Auf eine Umleitung der ICE-Züge über Fulda und Würzburg wurde angesichts der daraus resultierenden deutlichen Fahrzeitverlängerung von rund 100 Minuten verzichtet.

Realisierung des Deutschlandtakts: Offene Fragen klären

Bereits die Realisierung erster Planungen zum Deutschlandtakt gestaltet sich schwierig. Hierzu zählt nicht nur das umfangreiche Baugeschehen an der Infrastruktur, das Umleitungen und Angebotsreduzierungen zur Folge hat. Die Situation bezüglich der Einführung des Halbstundentakts auf der Strecke Berlin – Hamburg zeigt, dass zur Koordinierung eines funktionierenden Deutschlandtakts im Schienenpersonenfernverkehr eine Organisationsstruktur auf Bundesebene (vergleichbar den ÖPNV-Aufgabenträgern in den Bundesländern) sinnvoll und notwendig ist. Soll der Deutschlandtakt ein Erfolgsmodell werden, muss nicht nur im Regionalverkehr, sondern auch im Fernverkehr ein rechtlich verbindliches Zugangebot, bei dem ein konsequenter, lückenloser Taktfahrplan gewährleistet ist, vorhanden sein. Im Gegensatz zur derzeitigen Situation, die im eigenwirtschaftlich betriebenen Fernverkehr auf die „Selbstheilungskräfte des Marktes“ vertraut, können durch eine entsprechende Koordinierungsstelle des Bundes Fernverkehrslinien, ggf. auch Linienbündel, auf der Grundlage des Zielfahrplans ausgeschrieben werden.

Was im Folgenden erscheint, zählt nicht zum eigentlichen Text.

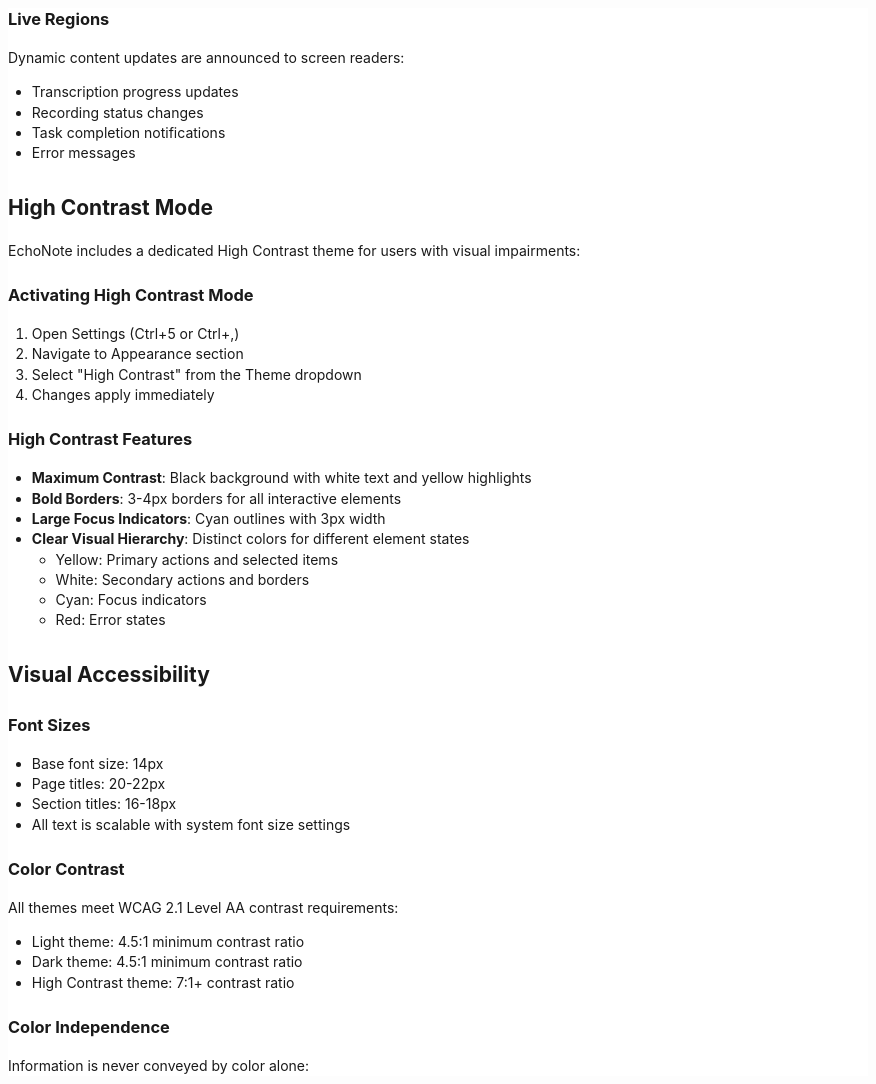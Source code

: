 ### Live Regions

Dynamic content updates are announced to screen readers:

- Transcription progress updates
- Recording status changes
- Task completion notifications
- Error messages

## High Contrast Mode

EchoNote includes a dedicated High Contrast theme for users with visual impairments:

### Activating High Contrast Mode

1. Open Settings (Ctrl+5 or Ctrl+,)
2. Navigate to Appearance section
3. Select "High Contrast" from the Theme dropdown
4. Changes apply immediately

### High Contrast Features

- **Maximum Contrast**: Black background with white text and yellow highlights
- **Bold Borders**: 3-4px borders for all interactive elements
- **Large Focus Indicators**: Cyan outlines with 3px width
- **Clear Visual Hierarchy**: Distinct colors for different element states
  - Yellow: Primary actions and selected items
  - White: Secondary actions and borders
  - Cyan: Focus indicators
  - Red: Error states

## Visual Accessibility

### Font Sizes

- Base font size: 14px
- Page titles: 20-22px
- Section titles: 16-18px
- All text is scalable with system font size settings

### Color Contrast

All themes meet WCAG 2.1 Level AA contrast requirements:

- Light theme: 4.5:1 minimum contrast ratio
- Dark theme: 4.5:1 minimum contrast ratio
- High Contrast theme: 7:1+ contrast ratio

### Color Independence

Information is never conveyed by color alone:

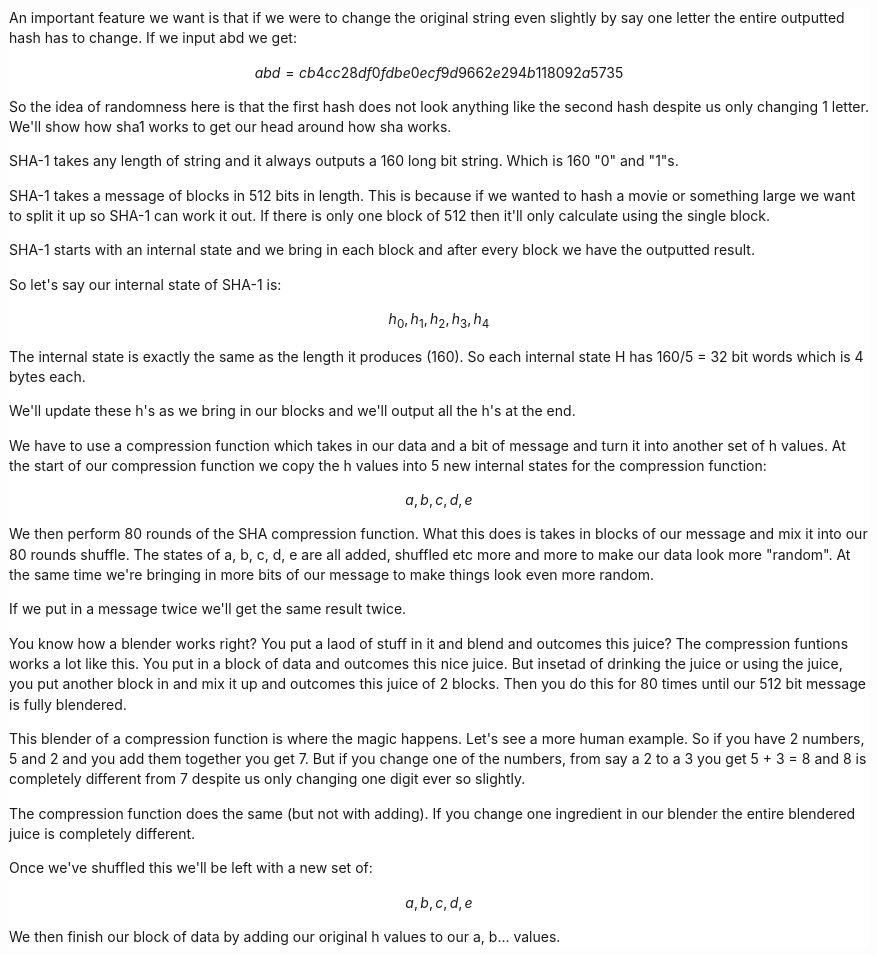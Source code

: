 An important feature we want is that if we were to change the original string even slightly by say one letter the entire outputted hash has to change. If we input abd we get:

$$ abd = cb4cc28df0fdbe0ecf9d9662e294b118092a5735$$

So the idea of randomness here is that the first hash does not look anything like the second hash despite us only changing 1 letter. We'll show how sha1 works to get our head around how sha works.

SHA-1 takes any length of string and it always outputs a 160 long bit string. Which is 160 "0" and "1"s.

SHA-1 takes a message of blocks in 512 bits in length. This is because if we wanted to hash a movie or something large we want to split it up so SHA-1 can work it out. If there is only one block of 512 then it'll only calculate using the single block.

SHA-1 starts with an internal state and we bring in each block and after every block we have the outputted result.

So let's say our internal state of SHA-1 is:

$$ h_0, h_1, h_2, h_3, h_4$$

The internal state is exactly the same as the length it produces (160). So each internal state H has 160/5 = 32 bit words which is 4 bytes each.

We'll update these h's as we bring in our blocks and we'll output all the h's at the end.

We have to use a compression function which takes in our data and a bit of message and turn it into another set of h values. At the start of our compression function we copy the h values into 5 new internal states for the compression function:

$$ a, b, c, d, e$$

We then perform 80 rounds of the SHA compression function. What this does is takes in blocks of our message and mix it into our 80 rounds shuffle. The states of a, b, c, d, e are all added, shuffled etc more and more to make our data look more "random". At the same time we're bringing in more bits of our message to make things look even more random.

If we put in a message twice we'll get the same result twice.

You know how a blender works right? You put a laod of stuff in it and blend and outcomes this juice? The compression funtions works a lot like this. You put in a block of data and outcomes this nice juice. But insetad of drinking the juice or using the juice, you put another block in and mix it up and outcomes this juice of 2 blocks. Then you do this for 80 times until our 512 bit message is fully blendered.

This blender of a compression function is where the magic happens. Let's see a more human example. So if you have 2 numbers, 5 and 2 and you add them together you get 7. But if you change one of the numbers, from say a 2 to a 3 you get 5 + 3 = 8 and 8 is completely different from 7 despite us only changing one digit ever so slightly.

The compression function does the same (but not with adding). If you change one ingredient in our blender the entire blendered juice is completely different.

Once we've shuffled this we'll be left with a new set of:

$$ a, b, c, d, e$$

We then finish our block of data by adding our original h values to our a, b... values.
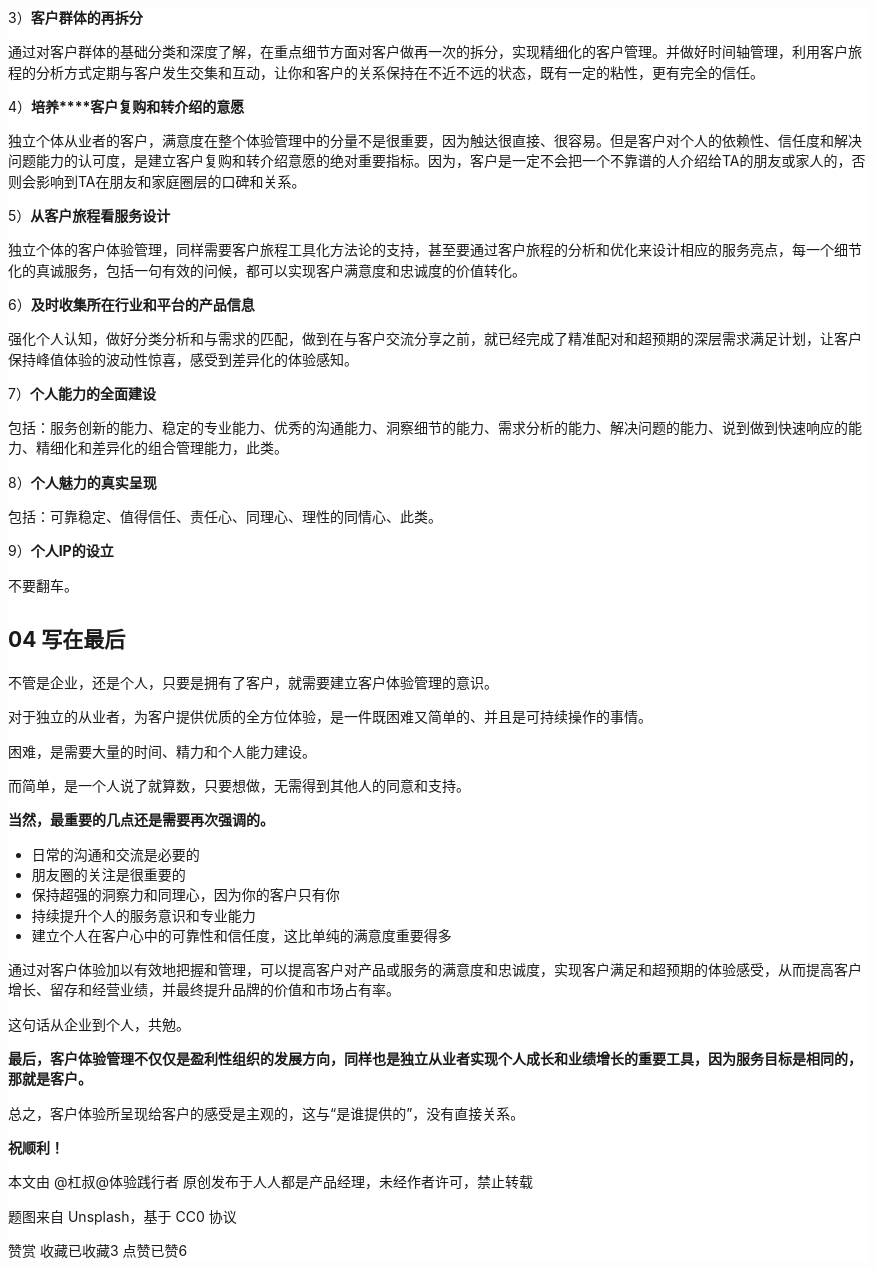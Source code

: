 3）**客户群体的再拆分**

通过对客户群体的基础分类和深度了解，在重点细节方面对客户做再一次的拆分，实现精细化的客户管理。并做好时间轴管理，利用客户旅程的分析方式定期与客户发生交集和互动，让你和客户的关系保持在不近不远的状态，既有一定的粘性，更有完全的信任。

4）**培养****客户复购和转介绍的意愿**

独立个体从业者的客户，满意度在整个体验管理中的分量不是很重要，因为触达很直接、很容易。但是客户对个人的依赖性、信任度和解决问题能力的认可度，是建立客户复购和转介绍意愿的绝对重要指标。因为，客户是一定不会把一个不靠谱的人介绍给TA的朋友或家人的，否则会影响到TA在朋友和家庭圈层的口碑和关系。

5）**从客户旅程看服务设计**

独立个体的客户体验管理，同样需要客户旅程工具化方法论的支持，甚至要通过客户旅程的分析和优化来设计相应的服务亮点，每一个细节化的真诚服务，包括一句有效的问候，都可以实现客户满意度和忠诚度的价值转化。

6）**及时收集所在行业和平台的产品信息**

强化个人认知，做好分类分析和与需求的匹配，做到在与客户交流分享之前，就已经完成了精准配对和超预期的深层需求满足计划，让客户保持峰值体验的波动性惊喜，感受到差异化的体验感知。

7）**个人能力的全面建设**

包括：服务创新的能力、稳定的专业能力、优秀的沟通能力、洞察细节的能力、需求分析的能力、解决问题的能力、说到做到快速响应的能力、精细化和差异化的组合管理能力，此类。

8）**个人魅力的真实呈现**

包括：可靠稳定、值得信任、责任心、同理心、理性的同情心、此类。

9）**个人IP的设立**

不要翻车。

## **04 写在最后**

不管是企业，还是个人，只要是拥有了客户，就需要建立客户体验管理的意识。

对于独立的从业者，为客户提供优质的全方位体验，是一件既困难又简单的、并且是可持续操作的事情。

困难，是需要大量的时间、精力和个人能力建设。

而简单，是一个人说了就算数，只要想做，无需得到其他人的同意和支持。

**当然，最重要的几点还是需要再次强调的。**

*   日常的沟通和交流是必要的
*   朋友圈的关注是很重要的
*   保持超强的洞察力和同理心，因为你的客户只有你
*   持续提升个人的服务意识和专业能力
*   建立个人在客户心中的可靠性和信任度，这比单纯的满意度重要得多

通过对客户体验加以有效地把握和管理，可以提高客户对产品或服务的满意度和忠诚度，实现客户满足和超预期的体验感受，从而提高客户增长、留存和经营业绩，并最终提升品牌的价值和市场占有率。

这句话从企业到个人，共勉。

**最后，客户体验管理不仅仅是盈利性组织的发展方向，同样也是独立从业者实现个人成长和业绩增长的重要工具，因为服务目标是相同的，那就是客户。**

总之，客户体验所呈现给客户的感受是主观的，这与“是谁提供的”，没有直接关系。

**祝顺利！**

本文由 @杠叔@体验践行者 原创发布于人人都是产品经理，未经作者许可，禁止转载

题图来自 Unsplash，基于 CC0 协议

赞赏 收藏已收藏3 点赞已赞6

Zum Deutschlandtakt gehört dabei auch ein unternehmensneutraler „Deutschlandtarif“. Die Lösung kann eben kein Konkurrenzangebot von zwei, ggf. auch noch weiteren Anbietern mit jeweils eigenen Tarifsystemen auf ein und derselben Strecke sein. Die hohe Flexibilität und Attraktivität, die ein Halbstundentakt für den Bahnkunden gerade auch im Fernverkehr bietet, darf keinesfalls durch eine Vielzahl unternehmenseigener Fahrpreissysteme, die schließlich Zugbindungen bewirken, konterkariert werden.

Die Einführung eines Schienenpersonenfernverkehrsgesetzes (SPFVG) bietet hierbei beste Voraussetzungen bzw. eine wirkungsvolle Rechtsgrundlage, um die benannten Ziele zum Wohl der Fahrgäste umzusetzen.